INPUT RECORDS
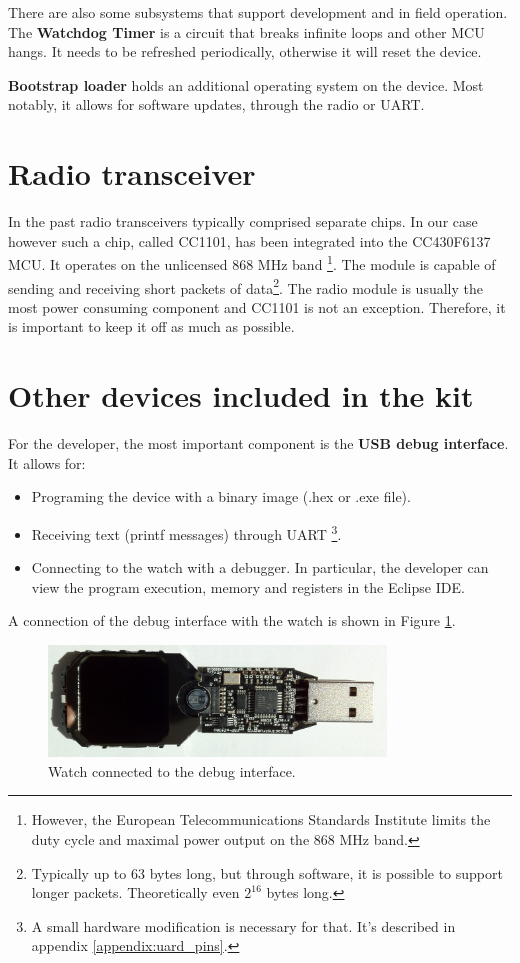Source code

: There are also some subsystems that support development and in field
operation. The {\bf Watchdog Timer} is a circuit that breaks infinite
loops and other MCU hangs. It needs to be refreshed periodically,
otherwise it will reset the device.

{\bf Bootstrap loader} holds an additional operating system on the
device.  Most notably, it allows for software updates, through the
radio or UART.

\section{Radio transceiver}

In the past radio transceivers typically comprised separate chips. In
our case however such a chip, called CC1101, has been integrated into
the CC430F6137 MCU.  It operates on the unlicensed 868 MHz band
\footnote{However, the European Telecommunications Standards Institute
limits the duty cycle and maximal power output on the 868 MHz band.}.
The module is capable of sending and receiving short packets of
data\footnote{Typically up to 63 bytes long, but through software, it
is possible to support longer packets. Theoretically even $2^{16}$
bytes long.}.  The radio module is usually the most power consuming
component and CC1101 is not an exception. Therefore, it is important
to keep it off as much as possible.

\section{Other devices included in the kit}

For the developer, the most important component is the {\bf USB debug
interface}. It allows for:
\begin{itemize}
  \item Programing the device with a binary image (.hex or .exe file).
  \item Receiving text (printf messages) through UART \footnote{A small
    hardware modification is necessary for that. It's described in
    appendix \ref{appendix:uard_pins}.}.
  \item Connecting to the watch with a debugger. In particular, the
    developer can view the program execution, memory and registers in
    the Eclipse IDE.
\end{itemize}
A connection of the debug interface with the watch is shown in Figure
\ref{fig:chronos_dongle}.

\begin{figure}[h]
  \centering
  \includegraphics[width=0.8\textwidth]{img/chronos_dongle.jpg}
  \caption{Watch connected to the debug interface.}
  \label{fig:chronos_dongle}
\end{figure}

TASK REQUIREMENTS
Your task is to repeat the listing exactly while omitting its pictures.

OUTPUT FOR THIS EXERCISE
Source code

: There are also some subsystems that support development and in field
operation. The {\bf Watchdog Timer} is a circuit that breaks infinite
loops and other MCU hangs. It needs to be refreshed periodically,
otherwise it will reset the device.

{\bf Bootstrap loader} holds an additional operating system on the
device.  Most notably, it allows for software updates, through the
radio or UART.

\section{Radio transceiver}

In the past radio transceivers typically comprised separate chips. In
our case however such a chip, called CC1101, has been integrated into
the CC430F6137 MCU.  It operates on the unlicensed 868 MHz band
\footnote{However, the European Telecommunications Standards Institute
limits the duty cycle and maximal power output on the 868 MHz band.}.
The module is capable of sending and receiving short packets of
data\footnote{Typically up to 63 bytes long, but through software, it
is possible to support longer packets. Theoretically even $2^{16}$
bytes long.}.  The radio module is usually the most power consuming
component and CC1101 is not an exception. Therefore, it is important
to keep it off as much as possible.

\section{Other devices included in the kit}

For the developer, the most important component is the {\bf USB debug
interface}. It allows for:
\begin{itemize}
  \item Programing the device with a binary image (.hex or .exe file).
  \item Receiving text (printf messages) through UART \footnote{A small
    hardware modification is necessary for that. It's described in
    appendix \ref{appendix:uard_pins}.}.
  \item Connecting to the watch with a debugger. In particular, the
    developer can view the program execution, memory and registers in
    the Eclipse IDE.
\end{itemize}
A connection of the debug interface with the watch is shown in Figure
\ref{fig:chronos_dongle}.

\begin{figure}[h]
  \centering
  \includegraphics[width=0.8\textwidth]{img/chronos_dongle.jpg}
  \caption{Watch connected to the debug interface.}
  \label{fig:chronos_dongle}
\end{figure}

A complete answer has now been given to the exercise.